As AI Enters Newsrooms, MMfD Launches ‘Sahafat.AI’ to Put Journalists in Control
In a significant development for Pakistan’s media landscape, Media Matters for
Democracy (MMfD) has launched a new initiative aimed at reshaping how newsrooms
operate in the age of artificial intelligence. The initiative, titled Sahafat.AI, promises to
equip newsrooms with customised AI tools while keeping journalists, not algorithms, at the
centre of the transformation.
The initiative, officially launched on Monday, is being described as one of the first of its
kind in the country: a newsroom-driven, ethically grounded AI integration programme
designed specifically for Pakistani media. MMfD says it will work with three major news
organisations over the course of 2025 to co-develop enterprise-level AI solutions that are
tailored to the editorial workflows, content priorities, and operational needs of each
newsroom.
“This isn’t about handing over a generic tool and asking newsrooms to adjust,” said Asad
Baig, Executive Director of MMfD, in a statement. “This is about co-building systems that
respect how journalism actually works, systems that are rooted in the editorial reality, not
in tech abstraction.”
The first newsroom to join the initiative is Samaa Digital, one of the country’s leading
media outlets.

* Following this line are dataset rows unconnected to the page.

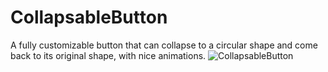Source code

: # CollapsableButton
A fully customizable button that can collapse to a circular shape and come back to its original shape, with nice animations.
![CollapsableButton](https://raw.githubusercontent.com/zanadu/CollapsableButton/master/Assets/CollapsableButton.png)
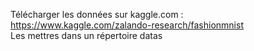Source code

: Télécharger les données sur kaggle.com :
https://www.kaggle.com/zalando-research/fashionmnist  
Les mettres dans un répertoire datas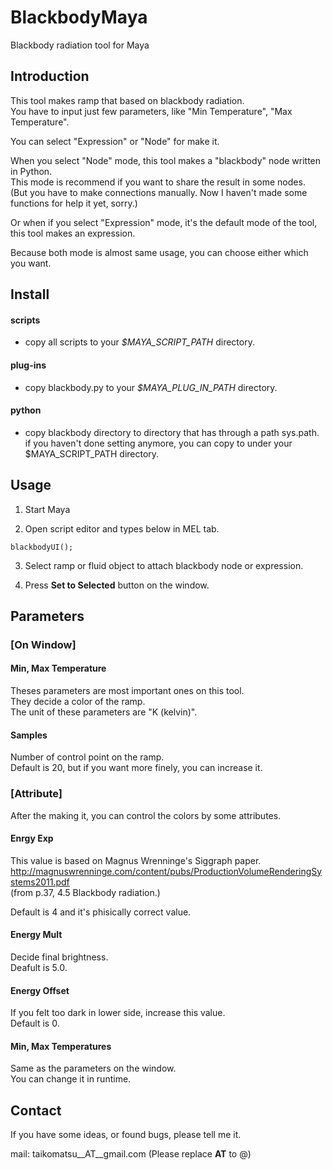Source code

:BlackbodyMaya
=============

Blackbody radiation tool for Maya


Introduction
------------

This tool makes ramp that based on blackbody radiation.  
You have to input just few parameters, like "Min Temperature", "Max Temperature".  

You can select "Expression" or "Node" for make it.  

When you select "Node" mode, this tool makes a "blackbody" node written in Python.  
This mode is recommend if you want to share the result in some nodes.  
(But you have to make connections manually. Now I haven't made some functions for help it yet, sorry.)  

Or when if you select "Expression" mode, it's the default mode of the tool,  
this tool makes an expression.  

Because both mode is almost same usage, you can choose either which you want.  



Install
-------

#### scripts
 - copy all scripts to your *$MAYA_SCRIPT_PATH* directory.

#### plug-ins
 - copy blackbody.py to your *$MAYA_PLUG_IN_PATH* directory.

#### python
 - copy blackbody directory to directory that has through a path sys.path.  
   if you haven't done setting anymore, you can copy to under your $MAYA_SCRIPT_PATH directory.



Usage
-----

1. Start Maya

2. Open script editor and types below in MEL tab.

  `blackbodyUI();`

3. Select ramp or fluid object to attach blackbody node or expression.

4. Press __Set to Selected__ button on the window.



Parameters
----------

### [On Window]

#### Min, Max Temperature
Theses parameters are most important ones on this tool.  
They decide a color of the ramp.  
The unit of these parameters are "K (kelvin)".  

#### Samples
Number of control point on the ramp.  
Default is 20, but if you want more finely, you can increase it.  


### [Attribute]

After the making it, you can control the colors by some attributes.


#### Enrgy Exp
This value is based on Magnus Wrenninge's Siggraph paper.  
http://magnuswrenninge.com/content/pubs/ProductionVolumeRenderingSystems2011.pdf  
(from p.37, 4.5 Blackbody radiation.)  

Default is 4 and it's phisically correct value.  

#### Energy Mult
Decide final brightness.  
Deafult is 5.0.

#### Energy Offset
If you felt too dark in lower side, increase this value.  
Default is 0.  

#### Min, Max Temperatures
Same as the parameters on the window.  
You can change it in runtime.


Contact
-------
If you have some ideas, or found bugs, please tell me it.

mail: taikomatsu__AT__gmail.com
(Please replace __AT__ to @)

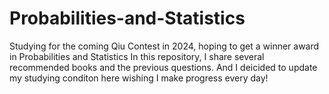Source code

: # Probabilities-and-Statistics
Studying for the coming Qiu Contest in 2024, hoping to get a winner award in Probabilities and Statistics
 In this repository, I share several recommended books and the previous questions.
And I deicided to update my studying conditon here wishing I make progress every day! 
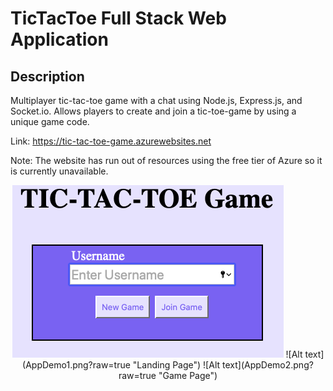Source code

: # TicTacToe Full Stack Web Application

## Description
Multiplayer tic-tac-toe game with a chat using Node.js, Express.js, and Socket.io. Allows players to create and join a tic-toe-game by using a unique game code.

Link: https://tic-tac-toe-game.azurewebsites.net

Note: The website has run out of resources using the free tier of Azure so it is currently unavailable.

<p align="center">
  <img src="AppDemo1.png">
![Alt text](AppDemo1.png?raw=true "Landing Page")
![Alt text](AppDemo2.png?raw=true "Game Page")
</p>
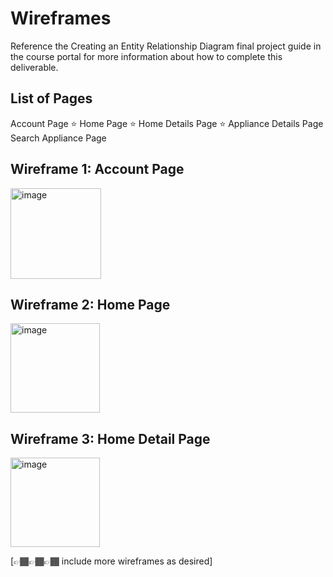 # Wireframes

Reference the Creating an Entity Relationship Diagram final project guide in the course portal for more information about how to complete this deliverable.

## List of Pages

Account Page ⭐
Home Page ⭐
Home Details Page ⭐
Appliance Details Page
Search Appliance Page


## Wireframe 1: Account Page

<img width="145" alt="image" src="https://github.com/varyad/HomeBase/assets/98564135/eba5c0ce-44fb-4311-b928-11dc6f51d35b">


## Wireframe 2: Home Page

<img width="143" alt="image" src="https://github.com/varyad/HomeBase/assets/98564135/272cca70-2297-4f96-a008-268a1f65f5ec">


## Wireframe 3: Home Detail Page

<img width="143" alt="image" src="https://github.com/varyad/HomeBase/assets/98564135/4c912fde-e9be-485b-a0c5-b2bbc52dd226">


[👉🏾👉🏾👉🏾 include more wireframes as desired]
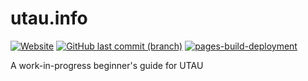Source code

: # utau.info

[![Website](https://img.shields.io/website?down_message=offline&up_message=online&url=https%3A%2F%2Futau.info)](https://utau.info) [![GitHub last commit (branch)](https://img.shields.io/github/last-commit/nagotown/utau.info/main)](https://github.com/nagotown/utau.info/commits/main) [![pages-build-deployment](https://github.com/nagotown/utau.info/actions/workflows/pages/pages-build-deployment/badge.svg?branch=gh-pages)](https://github.com/nagotown/utau.info/actions/workflows/pages/pages-build-deployment)

A work-in-progress beginner's guide for UTAU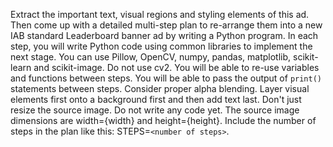 Extract the important text, visual regions and styling elements of this ad. Then come up with a detailed multi-step plan to re-arrange them into a new IAB standard Leaderboard banner ad by writing a Python program. In each step, you will write Python code using common libraries to implement the next stage. You can use Pillow, OpenCV, numpy, pandas, matplotlib, scikit-learn and scikit-image. Do not use cv2. You will be able to re-use variables and functions between steps. You will be able to pass the output of `print()` statements between steps. Consider proper alpha blending. Layer visual elements first onto a background first and then add text last. Don't just resize the source image. Do not write any code yet. The source image dimensions are width={width} and height={height}. Include the number of steps in the plan like this: STEPS=`<number of steps>`.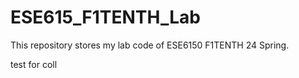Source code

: # ESE615_F1TENTH_Lab

This repository stores my lab code of ESE6150 F1TENTH 24 Spring.

test for coll
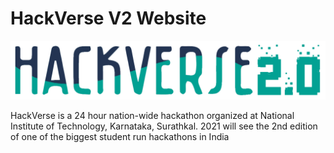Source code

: # HackVerse V2 Website

<img src="/img/logo_long.png" alt="HackVerse 2.0">

HackVerse is a 24 hour nation-wide hackathon organized at National Institute of Technology, Karnataka, Surathkal. 2021 will see the 2nd edition of one of the biggest student run hackathons in India
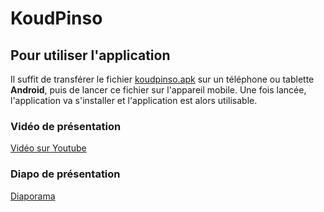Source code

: # KoudPinso

## Pour utiliser l'application

Il suffit de transférer le fichier [koudpinso.apk](https://drive.google.com/file/d/1HQM3v9P_o8Qu1ORXj0LJlgbtxW87rqqJ/view?usp=sharing) sur un téléphone ou tablette __Android__, puis de lancer ce fichier sur l'appareil mobile.
Une fois lancée, l'application va s'installer et l'application est alors utilisable.

### Vidéo de présentation

[Vidéo sur Youtube](https://youtu.be/Z7YxNMNb6Tw)

### Diapo de présentation

[Diaporama](SMART_H4233.pdf)

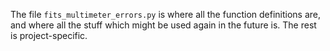 The file `fits_multimeter_errors.py` is where all the function definitions are, and where all the stuff which might be used again in the future is. The rest is project-specific.
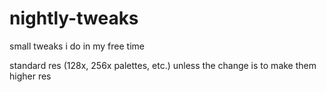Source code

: # nightly-tweaks
small tweaks i do in my free time

standard res (128x, 256x palettes, etc.) unless the change is to make them higher res
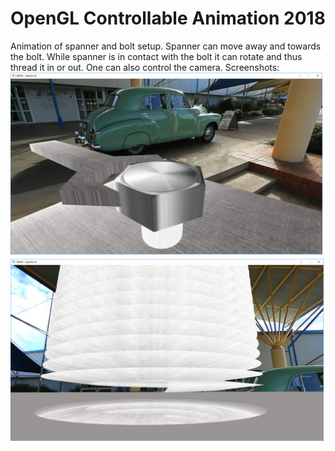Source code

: # OpenGL Controllable Animation 2018
Animation of spanner and bolt setup.
Spanner can move away and towards the bolt.
While spanner is in contact with the bolt it can rotate and thus thread it in or out.
One can also control the camera.
Screenshots:
![sc1](/Screenshot.png)
![sc2](/Screenshot2.png)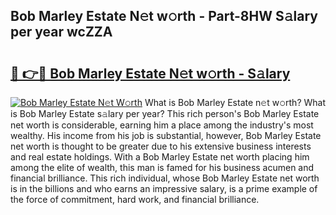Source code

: ## Bob Marley Estate N𝚎t w𝚘rth - Part-8HW S𝚊lary per year wcZZA

# <h2><a href="http://gc468b.nevu.top/?p=Bob+Marley+Estate">🔗 👉🔴 Bob Marley Estate N𝚎t w𝚘rth - S𝚊lary</a></h2>

[![Bob Marley Estate N𝚎t W𝚘rth](https://i.imgur.com/Oavwk0R.jpeg)](http://gc468b.nevu.top/?p=Bob+Marley+Estate)
What is Bob Marley Estate n𝚎t w𝚘rth? What is Bob Marley Estate s𝚊lary per year?
This rich person's Bob Marley Estate net worth is considerable, earning him a place among the industry's most wealthy. His income from his job is substantial, however, Bob Marley Estate net worth is thought to be greater due to his extensive business interests and real estate holdings. With a Bob Marley Estate net worth placing him among the elite of wealth, this man is famed for his business acumen and financial brilliance. This rich individual, whose Bob Marley Estate net worth is in the billions and who earns an impressive salary, is a prime example of the force of commitment, hard work, and financial brilliance.
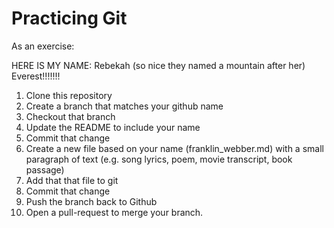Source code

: # Practicing Git

As an exercise:

HERE IS MY NAME:  Rebekah (so nice they named a mountain after her) Everest!!!!!!!

1. Clone this repository
2. Create a branch that matches your github name
3. Checkout that branch
4. Update the README to include your name
5. Commit that change
6. Create a new file based on your name (franklin_webber.md) with a small paragraph of text (e.g. song lyrics, poem, movie transcript, book passage)
7. Add that that file to git
8. Commit that change
9. Push the branch back to Github
10. Open a pull-request to merge your branch.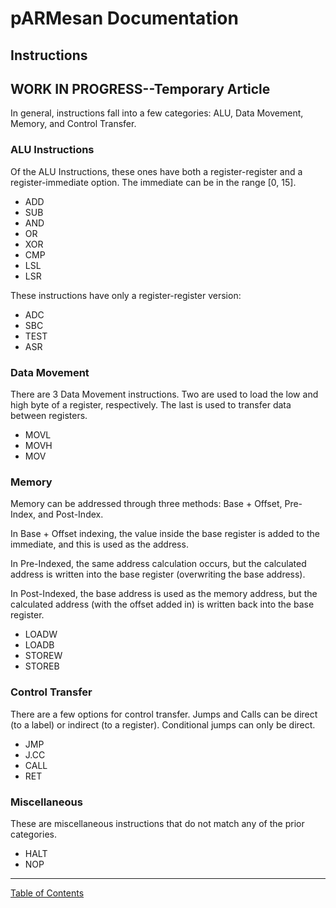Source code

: # pARMesan Documentation

## Instructions

## WORK IN PROGRESS--Temporary Article
In general, instructions fall into a few categories: ALU, Data Movement, Memory, and Control Transfer.

### ALU Instructions
Of the ALU Instructions, these ones have both a register-register and a register-immediate option. The immediate can be in the range [0, 15].
- ADD
- SUB
- AND
- OR
- XOR
- CMP
- LSL
- LSR

These instructions have only a register-register version:
- ADC
- SBC
- TEST
- ASR

### Data Movement
There are 3 Data Movement instructions. Two are used to load the low and high byte of a register, respectively. The last is used to transfer data between registers.
- MOVL
- MOVH
- MOV

### Memory
Memory can be addressed through three methods: Base + Offset, Pre-Index, and Post-Index.

In Base + Offset indexing, the value inside the base register is added to the immediate, and this is used as the address.

In Pre-Indexed, the same address calculation occurs, but the calculated address is written into the base register (overwriting the base address).

In Post-Indexed, the base address is used as the memory address, but the calculated address (with the offset added in) is written back into the base register.

- LOADW
- LOADB
- STOREW
- STOREB

### Control Transfer
There are a few options for control transfer. Jumps and Calls can be direct (to a label) or indirect (to a register). Conditional jumps can only be direct.
- JMP
- J.CC
- CALL
- RET

### Miscellaneous
These are miscellaneous instructions that do not match any of the prior categories.
- HALT
- NOP







---

[Table of Contents](index.md)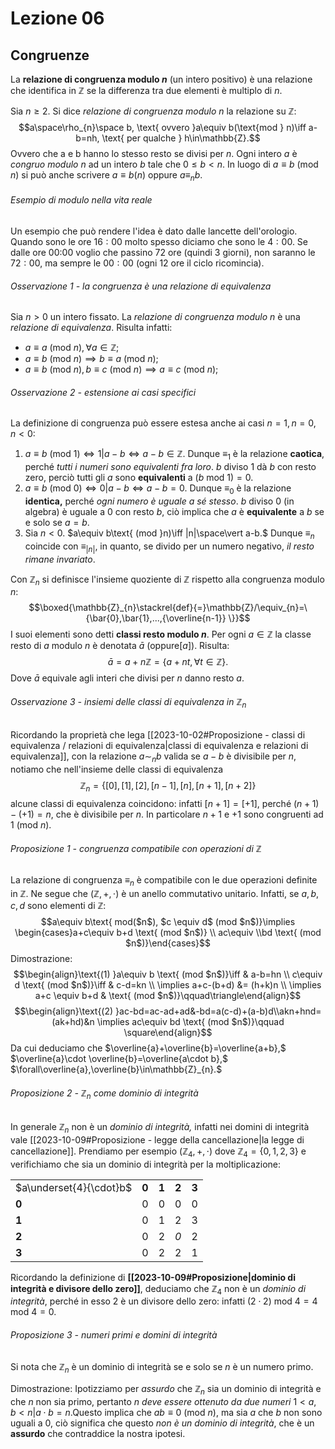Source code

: # Lezione 06
## Congruenze
La **relazione di congruenza modulo $n$** (un intero positivo) è una relazione che identifica in $\mathbb{Z}$ se la differenza tra due elementi è multiplo di $n$.

Sia $n\ge2$. Si dice *relazione di congruenza modulo $n$* la relazione su $\mathbb{Z}$:$$a\space\rho_{n}\space b, \text{ ovvero }a\equiv b(\text{mod } n)\iff a-b=nh, \text{ per qualche } h\in\mathbb{Z}.$$Ovvero che a e b hanno lo stesso resto se divisi per $n$. Ogni intero $a$ è *congruo modulo $n$* ad un intero $b$ tale che $0\le b<n$. In luogo di $a\equiv b\text{ (mod }n)$ si può anche scrivere $a\equiv b(n)$ oppure $a\equiv_{n} b$.

###### Esempio di modulo nella vita reale
Un esempio che può rendere l'idea è dato dalle lancette dell'orologio. Quando sono le ore $16:00$ molto spesso diciamo che sono le $4:00$. Se dalle ore 00:00 voglio che passino 72 ore (quindi 3 giorni), non saranno le $72:00$, ma sempre le $00:00$ (ogni 12 ore il ciclo ricomincia).
###### Osservazione 1 - la congruenza è una relazione di equivalenza
Sia $n>0$ un intero fissato. La *relazione di congruenza modulo* $n$ è una *relazione di equivalenza*. Risulta infatti:
- $a \equiv a \text{ (mod }n), \forall a\in\mathbb{Z};$
- $a\equiv b\text{ (mod }n)\implies b\equiv a\text{ (mod }n);$
- $a\equiv b\text{ (mod }n), b\equiv c\text{ (mod }n) \implies a\equiv c\text{ (mod }n);$
###### Osservazione 2 - estensione ai casi specifici
La definizione di congruenza può essere estesa anche ai casi $n=1,n=0,n<0:$
1) $a\equiv b\text{ (mod }1)\iff1|a-b\iff a-b\in\mathbb{Z}.$ Dunque $\equiv_{1}$ è la relazione **caotica**, perché *tutti i numeri sono equivalenti fra loro*. $b$ diviso $1$ dà $b$ con resto zero, perciò tutti gli $a$ sono **equivalenti** a $(b \text{ mod }1)=0$. 
2) $a \equiv b\text{ (mod }0)\iff 0|a-b\iff a-b=0.$ Dunque $\equiv_{0}$ è la relazione **identica,** perché *ogni numero è uguale a sé stesso*. $b$ diviso $0$ (in algebra) è uguale a $0$ con resto $b$, ciò implica che $a$ è **equivalente** a $b$ se e solo se $a=b$.
3) Sia $n<0.$ $a\equiv b\text{ (mod }n)\iff |n|\space\vert a-b.$ Dunque $\equiv_n$ coincide con $\equiv_{|n|},$ in quanto, se divido per un numero negativo, *il resto rimane invariato*. 

Con $\mathbb{Z}_{n}$ si definisce l'insieme quoziente di $\mathbb{Z}$ rispetto alla congruenza modulo $n$:$$\boxed{\mathbb{Z}_{n}\stackrel{def}{=}\mathbb{Z}/\equiv_{n}=\{\bar{0},\bar{1},...,{\overline{n-1}} \}}$$I suoi elementi sono detti **classi resto modulo $n$**. Per ogni $a\in \mathbb{Z}$ la classe resto di $a$ modulo $n$ è denotata $\bar{a}$ (oppure$[a]$). Risulta:$$\bar{a}=a+n\mathbb{Z}=\{a+nt,\forall  t\in \mathbb{Z}\}.$$Dove $\bar{a}$ equivale agli interi che divisi per $n$ danno resto $a.$ 
###### Osservazione 3 - insiemi delle classi di equivalenza in $\mathbb{Z}_{n}$
Ricordando la proprietà che lega [[2023-10-02#Proposizione - classi di equivalenza / relazioni di equivalenza|classi di equivalenza e relazioni di equivalenza]], con la relazione $a\sim_{n} b$ valida se $a-b$ è divisibile per $n$, notiamo che nell'insieme delle classi di equivalenza $$\mathbb{Z}_{n}=\{[0],[1],[2],[n-1],[n],[n+1],[n+2] \}$$alcune classi di equivalenza coincidono: infatti $[n+1]=[+1]$, perché $(n+1)-(+1)=n$, che è divisibile per $n$. In particolare $n+1$ e $+1$ sono congruenti ad $1 \text{ (mod }n)$.

###### Proposizione 1 - congruenza compatibile con operazioni di $\mathbb{Z}$
La relazione di congruenza $\equiv_n$ è compatibile con le due operazioni definite in $\mathbb{Z}$. Ne segue che $(\mathbb{Z},+,\cdot)$ è un anello commutativo unitario. Infatti, se $a,b,c,d$ sono elementi di $\mathbb{Z}$:$$a\equiv b\text{ mod($n$), $c \equiv d$ (mod $n$)}\implies \begin{cases}a+c\equiv b+d \text{ (mod $n$)}  \\
ac\equiv  \\bd \text{ (mod $n$)}\end{cases}$$Dimostrazione:$$\begin{align}\text{(1) }a\equiv b \text{ (mod $n$)}\iff & a-b=hn \\ c\equiv d \text{ (mod $n$)}\iff & c-d=kn \\ \implies a+c-(b+d) &= (h+k)n \\ \implies a+c \equiv b+d & \text{ (mod $n$)}\qquad\triangle\end{align}$$$$\begin{align}\text{(2) }ac-bd=ac-ad+ad&-bd=a(c-d)+(a-b)d\\akn+hnd=(ak+hd)&n \implies ac\equiv bd \text{ (mod $n$)}\qquad \square\end{align}$$
Da cui deduciamo che $\overline{a}+\overline{b}=\overline{a+b},$ $\overline{a}\cdot \overline{b}=\overline{a\cdot b},$ $\forall\overline{a},\overline{b}\in\mathbb{Z}_{n}.$ 

###### Proposizione 2 - $\mathbb{Z}_{n}$ come dominio di integrità
In generale $\mathbb{Z}_{n}$ non è un *dominio di integrità,* infatti nei domini di integrità vale [[2023-10-09#Proposizione - legge della cancellazione|la legge di cancellazione]]. Prendiamo per esempio $(\mathbb{Z}_{4},+,\cdot)$ dove $\mathbb{Z}_{4}=\{0,1,2,3 \}$ e verifichiamo che sia un dominio di integrità per la moltiplicazione:

|                         |       |       |       |       |
| ----------------------- | ----- | ----- | ----- | ----- |
| $a\underset{4}{\cdot}b$ | **0** | **1** | **2** | **3** |
| **0**                   | 0     | 0     | 0     | 0     |
| **1**                   | 0     | 1     | 2     | 3     |
| **2**                   | 0     | 2     | *0*     | 2     |
| **3**                   | 0     | 2     | 2     | 1     | 

Ricordando la definizione di **[[2023-10-09#Proposizione|dominio di integrità e divisore dello zero]]**, deduciamo che $\mathbb{Z}_{4}$ non è un *dominio di integrità*, perché in esso $2$ è un divisore dello zero: infatti $(2\cdot2)\text{ mod }4=4\text{ mod }4=0.$ 
###### Proposizione 3 - numeri primi e domini di integrità
Si nota che $\mathbb{Z}_n$ è un dominio di integrità se e solo se $n$ è un numero primo. 

Dimostrazione:
Ipotizziamo per *assurdo* che $\mathbb{Z}_{n}$ sia un dominio di integrità e che $n$ non sia primo, pertanto $n$ *deve essere ottenuto da due numeri* $1<a,b<n|a\cdot b=n.$Questo implica che $ab\equiv 0\text{ (mod }n)$, ma sia $a$ che $b$ non sono uguali a $0$, ciò significa che questo *non è un dominio di integrità*, che è un **assurdo** che contraddice la nostra ipotesi.

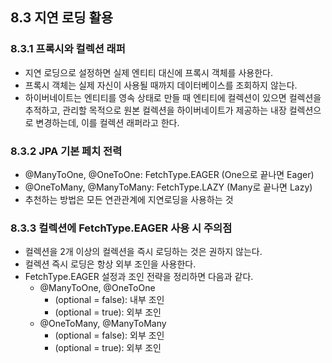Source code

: ## 8.3 지연 로딩 활용

### 8.3.1 프록시와 컬렉션 래퍼
- 지연 로딩으로 설정하면 실제 엔티티 대신에 프록시 객체를 사용한다.
- 프록시 객체는 실제 자신이 사용될 때까지 데이터베이스를 조회하지 않는다.
- 하이버네이트는 엔티티를 영속 상태로 만들 때 엔티티에 컬렉션이 있으면 컬렉션을 추적하고, 관리할 목적으로 원본 컬렉션을 하이버네이트가 제공하는 내장 컬렉션으로 변경하는데, 이를 컬렉션 래퍼라고 한다.

### 8.3.2 JPA 기본 페치 전력
- @ManyToOne, @OneToOne: FetchType.EAGER (One으로 끝나면 Eager)
- @OneToMany, @ManyToMany: FetchType.LAZY (Many로 끝나면 Lazy)
- 추천하는 방법은 모든 연관관계에 지연로딩을 사용하는 것

### 8.3.3 컬렉션에 FetchType.EAGER 사용 시 주의점
- 컬렉션을 2개 이상의 컬렉션을 즉시 로딩하는 것은 권하지 않는다.
- 컬렉션 즉시 로딩은 항상 외부 조인을 사용한다. 
- FetchType.EAGER 설정과 조인 전략을 정리하면 다음과 같다.
  - @ManyToOne, @OneToOne
    - (optional = false): 내부 조인
    - (optional = true): 외부 조인
  - @OneToMany, @ManyToMany
    - (optional = false): 외부 조인
    - (optional = true): 외부 조인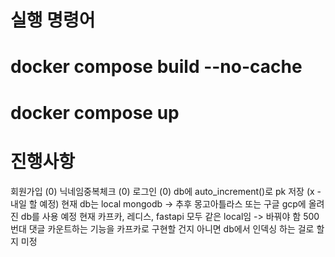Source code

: 
# 실행 명령어 
# docker compose build --no-cache
# docker compose up

# 진행사항
회원가입 (0)
닉네임중복체크 (0)
로그인 (0)
db에 auto_increment()로 pk 저장 (x - 내일 할 예정)
현재 db는 local mongodb -> 추후 몽고아틀라스 또는 구글 gcp에 올려진 db를 사용 예정
현재 카프카, 레디스, fastapi 모두 같은 local임 -> 바꿔야 함 
500번대 댓글 카운트하는 기능을 카프카로 구현할 건지 아니면 db에서 인덱싱 하는 걸로 할 지 미정

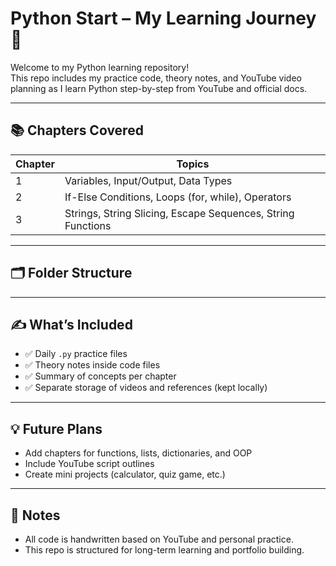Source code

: # Python Start – My Learning Journey 🚀

Welcome to my Python learning repository!  
This repo includes my practice code, theory notes, and YouTube video planning as I learn Python step-by-step from YouTube and official docs.

---

## 📚 Chapters Covered

| Chapter | Topics |
|---------|--------|
| 1       | Variables, Input/Output, Data Types |
| 2       | If-Else Conditions, Loops (for, while), Operators |
| 3       | Strings, String Slicing, Escape Sequences, String Functions |

---

## 🗂️ Folder Structure


---

## ✍️ What’s Included

- ✅ Daily `.py` practice files
- ✅ Theory notes inside code files
- ✅ Summary of concepts per chapter
- ✅ Separate storage of videos and references (kept locally)

---

## 💡 Future Plans

- Add chapters for functions, lists, dictionaries, and OOP
- Include YouTube script outlines
- Create mini projects (calculator, quiz game, etc.)

---

## 📌 Notes

- All code is handwritten based on YouTube and personal practice.
- This repo is structured for long-term learning and portfolio building.
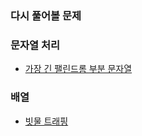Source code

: ### 다시 풀어볼 문제 

### 문자열 처리
- [가장 긴 팰린드롬 부분 문자열](ch06/P06_LongestPalindromicSubstring.kt)
### 배열
- [빗물 트래핑](ch07/P08_TrappingRainWater.kt)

According to MMfD, the work with Samaa will be rolled out in phases,
beginning with a comprehensive mapping of editorial workflows, followed by the
development and implementation of newsroom-specific AI solutions. The collaboration will
also include tailored training for editorial staff, ensuring that journalists are not just passive
users of these tools, but informed operators capable of adapting and shaping them.
Sahafat.AI comes at a time when newsrooms across the globe are under growing
pressure to adopt AI-driven technologies, often without a clear roadmap or a say in the
design. MMfD’s approach appears to be a deliberate response to that trend: a model
where technology supports journalists, rather than sidelining them.
The tools developed under Sahafat.AI will cover a range of core editorial functions, from
information management and research to trend monitoring, verification, and audience
engagement. The programme also aims to address some of the sector’s chronic
challenges, such as newsroom burnout and the ever-accelerating pace of the news cycle.
For MMfD, the launch is the culmination of over a year of engagement with journalists,
editors, and media professionals across the country. According to Baig, much of that
dialogue revolved around both the promise and the unease that AI brings to the editorial
table.
“There’s a lot of excitement, but also a lot of anxiety,” he said. “Our role is to ensure that
this transition is done in a way that strengthens journalism, rather than hollowing it out.”
Sahafat.AI also reflects MMfD’s long-standing stance on the intersection of technology and
media: that digital transformation should be human-centric, rights-based, and led by the
industry itself. The organisation has previously been at the forefront of digital rights
advocacy and has led multiple initiatives on disinformation, newsroom sustainability, and
media innovation.
With Sahafat.AI now formally underway, MMfD says more newsroom partnerships and
technical milestones will be announced in the months to come. For now, the message is
clear: in Pakistan’s AI-powered media future, journalists must not only have a seat at the
table, they should help design it.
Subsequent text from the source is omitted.